Но Боже мой! Как назовем мы то, когда видим, что большое число людей не только повинуется, но служат, не только подчиняются, но раболепствуют перед одним человеком и раболепствуют так, что не имеют ничего своего: ни имущества, ни детей, ни даже самой жизни, которые бы они считали своими, и терпят грабежи, жестокости, не от войска, не от варваров, но от одного человека, и не от Геркулеса или Самсона, но от человека, большей частью самого трусливого и женственного из всего народа. Как назовем мы это? Скажем ли мы, что такие люди трусы? Если бы два, три, четыре не защищались от одного, это было бы странно, но все-таки возможно, и можно было бы сказать, что это от недостатка мужества, но если сто тысяч людей, сто тысяч деревень, миллион людей, не нападают на того одного, от которого все страдают, будучи его рабами, как мы назовем это? Трусость ли это?

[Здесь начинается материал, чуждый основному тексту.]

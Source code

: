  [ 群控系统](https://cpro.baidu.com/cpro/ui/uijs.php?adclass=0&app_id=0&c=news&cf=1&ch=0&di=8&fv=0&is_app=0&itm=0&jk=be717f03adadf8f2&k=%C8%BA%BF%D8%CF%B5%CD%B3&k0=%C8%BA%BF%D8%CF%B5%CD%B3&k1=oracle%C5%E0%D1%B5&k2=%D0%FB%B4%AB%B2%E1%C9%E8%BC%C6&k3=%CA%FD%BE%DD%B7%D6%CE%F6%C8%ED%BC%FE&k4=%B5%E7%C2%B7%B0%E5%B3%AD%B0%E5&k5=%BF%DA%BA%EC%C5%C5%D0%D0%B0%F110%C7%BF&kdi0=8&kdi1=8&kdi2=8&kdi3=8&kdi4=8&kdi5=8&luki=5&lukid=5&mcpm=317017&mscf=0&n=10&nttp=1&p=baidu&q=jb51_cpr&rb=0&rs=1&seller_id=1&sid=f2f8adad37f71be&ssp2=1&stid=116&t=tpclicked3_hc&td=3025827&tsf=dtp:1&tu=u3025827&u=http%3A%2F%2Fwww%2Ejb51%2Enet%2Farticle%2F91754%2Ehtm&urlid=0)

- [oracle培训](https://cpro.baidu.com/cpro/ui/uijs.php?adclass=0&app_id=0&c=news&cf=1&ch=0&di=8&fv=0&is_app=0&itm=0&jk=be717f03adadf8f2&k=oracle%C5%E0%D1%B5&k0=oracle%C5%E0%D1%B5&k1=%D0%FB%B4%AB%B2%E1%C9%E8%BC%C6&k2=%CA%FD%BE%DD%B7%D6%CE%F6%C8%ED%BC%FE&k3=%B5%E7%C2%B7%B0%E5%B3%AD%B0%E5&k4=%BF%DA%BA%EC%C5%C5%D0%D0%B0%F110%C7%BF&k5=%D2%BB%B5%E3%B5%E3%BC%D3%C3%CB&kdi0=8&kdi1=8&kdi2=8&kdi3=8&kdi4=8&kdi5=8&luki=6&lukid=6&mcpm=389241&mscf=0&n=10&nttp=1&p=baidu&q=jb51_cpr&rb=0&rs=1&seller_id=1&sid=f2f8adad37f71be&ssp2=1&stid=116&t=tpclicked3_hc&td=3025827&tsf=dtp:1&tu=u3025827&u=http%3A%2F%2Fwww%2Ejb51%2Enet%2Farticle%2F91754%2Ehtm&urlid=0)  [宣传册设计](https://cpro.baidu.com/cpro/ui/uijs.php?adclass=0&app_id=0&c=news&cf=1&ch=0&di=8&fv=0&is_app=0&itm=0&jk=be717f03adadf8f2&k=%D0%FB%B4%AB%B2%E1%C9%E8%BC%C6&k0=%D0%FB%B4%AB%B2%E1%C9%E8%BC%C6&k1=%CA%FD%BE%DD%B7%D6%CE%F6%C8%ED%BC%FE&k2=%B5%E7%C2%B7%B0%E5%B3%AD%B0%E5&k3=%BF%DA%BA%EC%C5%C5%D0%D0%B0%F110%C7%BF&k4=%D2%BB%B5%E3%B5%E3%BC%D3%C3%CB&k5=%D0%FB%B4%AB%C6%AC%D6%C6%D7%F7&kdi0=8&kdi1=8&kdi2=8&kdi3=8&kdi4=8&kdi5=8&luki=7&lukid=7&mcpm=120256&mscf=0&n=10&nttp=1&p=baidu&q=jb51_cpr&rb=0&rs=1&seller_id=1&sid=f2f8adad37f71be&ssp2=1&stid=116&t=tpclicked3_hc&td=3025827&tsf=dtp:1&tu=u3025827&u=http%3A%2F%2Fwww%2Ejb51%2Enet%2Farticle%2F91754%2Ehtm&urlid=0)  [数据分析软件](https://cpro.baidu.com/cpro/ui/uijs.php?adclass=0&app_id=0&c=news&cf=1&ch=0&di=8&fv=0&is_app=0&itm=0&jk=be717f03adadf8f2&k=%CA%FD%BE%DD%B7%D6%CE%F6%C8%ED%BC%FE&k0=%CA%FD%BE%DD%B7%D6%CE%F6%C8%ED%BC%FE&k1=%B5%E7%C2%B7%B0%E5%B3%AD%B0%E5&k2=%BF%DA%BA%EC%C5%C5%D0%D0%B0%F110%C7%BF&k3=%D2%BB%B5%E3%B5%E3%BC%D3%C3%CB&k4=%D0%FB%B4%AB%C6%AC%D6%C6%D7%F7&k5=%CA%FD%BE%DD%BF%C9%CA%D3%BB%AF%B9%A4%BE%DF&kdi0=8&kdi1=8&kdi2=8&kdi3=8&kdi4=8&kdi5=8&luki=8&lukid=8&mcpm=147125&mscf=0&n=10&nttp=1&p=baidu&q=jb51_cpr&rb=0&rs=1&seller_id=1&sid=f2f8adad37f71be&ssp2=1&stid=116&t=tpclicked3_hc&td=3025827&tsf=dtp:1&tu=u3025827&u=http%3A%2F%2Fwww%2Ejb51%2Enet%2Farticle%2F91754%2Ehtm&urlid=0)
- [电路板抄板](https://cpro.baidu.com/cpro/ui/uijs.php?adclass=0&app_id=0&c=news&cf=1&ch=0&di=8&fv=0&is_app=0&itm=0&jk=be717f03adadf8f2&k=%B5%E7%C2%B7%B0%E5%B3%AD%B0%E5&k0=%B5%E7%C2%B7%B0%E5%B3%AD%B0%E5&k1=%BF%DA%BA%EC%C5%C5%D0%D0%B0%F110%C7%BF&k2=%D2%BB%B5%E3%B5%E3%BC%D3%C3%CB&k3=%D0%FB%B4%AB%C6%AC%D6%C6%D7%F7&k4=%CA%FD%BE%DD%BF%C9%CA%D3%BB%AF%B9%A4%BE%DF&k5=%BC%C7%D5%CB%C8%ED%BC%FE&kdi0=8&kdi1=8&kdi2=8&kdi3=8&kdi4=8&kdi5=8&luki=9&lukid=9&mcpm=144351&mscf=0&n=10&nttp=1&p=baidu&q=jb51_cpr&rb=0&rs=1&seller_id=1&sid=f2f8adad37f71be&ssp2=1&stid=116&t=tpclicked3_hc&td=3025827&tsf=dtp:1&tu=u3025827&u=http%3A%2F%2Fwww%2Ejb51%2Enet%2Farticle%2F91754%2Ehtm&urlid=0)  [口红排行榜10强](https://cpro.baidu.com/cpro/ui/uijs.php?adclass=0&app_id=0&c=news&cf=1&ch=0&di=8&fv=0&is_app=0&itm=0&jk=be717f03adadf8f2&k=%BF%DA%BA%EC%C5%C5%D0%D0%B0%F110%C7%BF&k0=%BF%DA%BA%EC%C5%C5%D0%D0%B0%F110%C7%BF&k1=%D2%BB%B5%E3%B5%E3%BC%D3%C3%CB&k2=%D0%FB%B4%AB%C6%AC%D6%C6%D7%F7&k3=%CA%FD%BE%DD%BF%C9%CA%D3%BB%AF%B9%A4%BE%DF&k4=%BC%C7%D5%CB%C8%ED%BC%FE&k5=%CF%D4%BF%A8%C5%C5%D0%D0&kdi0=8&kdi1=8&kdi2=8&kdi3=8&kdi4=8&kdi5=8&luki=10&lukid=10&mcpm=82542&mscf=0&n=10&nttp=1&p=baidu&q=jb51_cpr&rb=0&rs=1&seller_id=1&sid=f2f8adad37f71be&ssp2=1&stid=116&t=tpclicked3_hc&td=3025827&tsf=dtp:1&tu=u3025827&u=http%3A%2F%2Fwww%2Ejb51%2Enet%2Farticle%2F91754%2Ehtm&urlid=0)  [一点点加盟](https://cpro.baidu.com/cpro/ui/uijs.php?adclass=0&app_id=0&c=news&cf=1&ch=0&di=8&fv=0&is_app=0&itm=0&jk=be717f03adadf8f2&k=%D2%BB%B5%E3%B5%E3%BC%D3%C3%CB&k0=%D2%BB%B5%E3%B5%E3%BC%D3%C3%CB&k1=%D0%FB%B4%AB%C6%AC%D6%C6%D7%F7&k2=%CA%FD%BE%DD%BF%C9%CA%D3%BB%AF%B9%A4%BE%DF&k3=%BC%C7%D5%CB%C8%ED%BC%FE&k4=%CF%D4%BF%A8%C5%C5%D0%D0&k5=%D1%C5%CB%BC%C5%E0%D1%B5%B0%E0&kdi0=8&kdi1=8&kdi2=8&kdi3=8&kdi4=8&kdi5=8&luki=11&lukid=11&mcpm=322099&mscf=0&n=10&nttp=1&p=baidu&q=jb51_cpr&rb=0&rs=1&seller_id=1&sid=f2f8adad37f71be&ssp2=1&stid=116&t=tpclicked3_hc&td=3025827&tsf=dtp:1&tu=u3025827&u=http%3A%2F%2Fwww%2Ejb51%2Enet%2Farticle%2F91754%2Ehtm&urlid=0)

Во всех пороках есть известный предел: двое могут бояться одного и даже десятерых; но тысяча, но миллион, но тысяча деревень, если они не защищаются против одного, то это не трусость, она не может дойти до этого; так же как и храбрость не может дойти до того, чтобы один взял крепость, напал на армию и завоевал государство. Итак, какой же это уродливый порок, не заслуживающий даже названия трусости, порок, которому нельзя найти достаточно скверного названия, который противен природе и который язык отказывается назвать.

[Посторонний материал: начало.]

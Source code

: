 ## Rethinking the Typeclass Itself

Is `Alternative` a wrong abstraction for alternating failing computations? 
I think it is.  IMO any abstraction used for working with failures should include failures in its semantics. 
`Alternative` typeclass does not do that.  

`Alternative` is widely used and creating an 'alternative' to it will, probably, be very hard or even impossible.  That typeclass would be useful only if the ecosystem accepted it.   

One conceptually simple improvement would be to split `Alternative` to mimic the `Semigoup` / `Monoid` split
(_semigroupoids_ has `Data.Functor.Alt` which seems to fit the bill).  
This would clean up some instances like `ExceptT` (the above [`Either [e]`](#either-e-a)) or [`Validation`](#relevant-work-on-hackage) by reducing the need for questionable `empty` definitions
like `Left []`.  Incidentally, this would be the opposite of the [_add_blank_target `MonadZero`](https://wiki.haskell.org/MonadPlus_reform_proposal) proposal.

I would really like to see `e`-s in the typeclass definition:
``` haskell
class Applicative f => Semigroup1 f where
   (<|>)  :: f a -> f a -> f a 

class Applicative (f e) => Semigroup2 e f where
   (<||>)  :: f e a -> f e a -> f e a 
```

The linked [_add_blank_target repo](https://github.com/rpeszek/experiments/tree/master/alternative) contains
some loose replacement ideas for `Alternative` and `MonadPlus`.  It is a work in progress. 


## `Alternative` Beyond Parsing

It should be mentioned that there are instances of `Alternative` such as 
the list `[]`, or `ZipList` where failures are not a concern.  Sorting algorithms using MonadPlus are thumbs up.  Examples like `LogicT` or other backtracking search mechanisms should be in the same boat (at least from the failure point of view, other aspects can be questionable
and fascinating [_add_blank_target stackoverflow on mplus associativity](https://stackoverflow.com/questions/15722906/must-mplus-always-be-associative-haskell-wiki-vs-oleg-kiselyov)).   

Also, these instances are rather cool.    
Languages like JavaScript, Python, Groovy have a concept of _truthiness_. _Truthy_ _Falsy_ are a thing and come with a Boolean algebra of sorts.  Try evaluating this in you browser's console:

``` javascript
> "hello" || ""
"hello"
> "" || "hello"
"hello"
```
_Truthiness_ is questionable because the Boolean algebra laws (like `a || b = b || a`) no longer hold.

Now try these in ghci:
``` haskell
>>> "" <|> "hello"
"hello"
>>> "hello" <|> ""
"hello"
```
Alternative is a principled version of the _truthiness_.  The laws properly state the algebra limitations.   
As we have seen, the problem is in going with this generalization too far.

Мы удивляемся храбрости, которую внушает свобода тем, которые ее защищают. Но то, что совершается во всех странах со всеми людьми всякий день, именно то, что один человек властвует над ста тысячами деревень и лишает их свободы; кто бы поверил этому, если бы только слышал, а не видел это. И если бы это можно было видеть только в чужих и удаленных землях, кто бы не подумал, что это скорее выдумка, чем справедливо. Ведь того одного человека, который угнетает всех, не нужно побеждать, не нужно от него защищаться, он всегда побежден, только бы народ не соглашался на рабство. Не нужно ничего отнимать у него, нужно только ничего не давать ему Стране не нужно ничего делать, только бы она ничего не делала против себя, и народ будет свободен. Так что сами народы отдают себя во власть государям; стоит им перестать рабствовать, и они станут свободны. Народы сами отдают себя в рабство, перерезают себе горло. Народ, который может быть свободным, отдает сам свою свободу, сам надевает себе на шею ярмо, сам не только соглашается с своим угнетением, но ищет его. Если бы ему стоило чего-нибудь возвращение своей свободы, и он не искал бы ее, этого самого дорогого для человека, естественного права, отличающего человека от животного, то я понимаю, что он мог бы предпочесть безопасность и удобство жизни борьбе за свободу. Но если для того, чтобы получить свободу, ему нужно только пожелать ее, то неужели может быть народ в мире, который бы считал ее купленной слишком дорогой ценой, если она может быть приобретена одним желанием? Человек может посредством одного желания возвратить благо, которое можно выкупать ценой своей крови и которое если потеряно, то жизнь становится мучительной и смерть спасительной, и не желает этого. Как огонь от одной искры делается большим и все усиливается, чем больше он находит дров, тухнет сам собой, если только не подкладывают дров, сам себя уничтожает и теряет свою форму и перестает быть огнем; таким же образом и властители, чем больше они грабят, чем больше требуют, чем больше разоряют и уничтожают, чем больше им дают и им служат, тем они больше усиливаются, становятся сильнее и жаднее к уничтожению всего, тогда как если им ничего не дают, не слушаются их, то они без борьбы, без битвы становятся голы и ничтожны, становятся ничем, также как дерево, которое не имеет соков и пищи, становится сухою и мертвою веткой.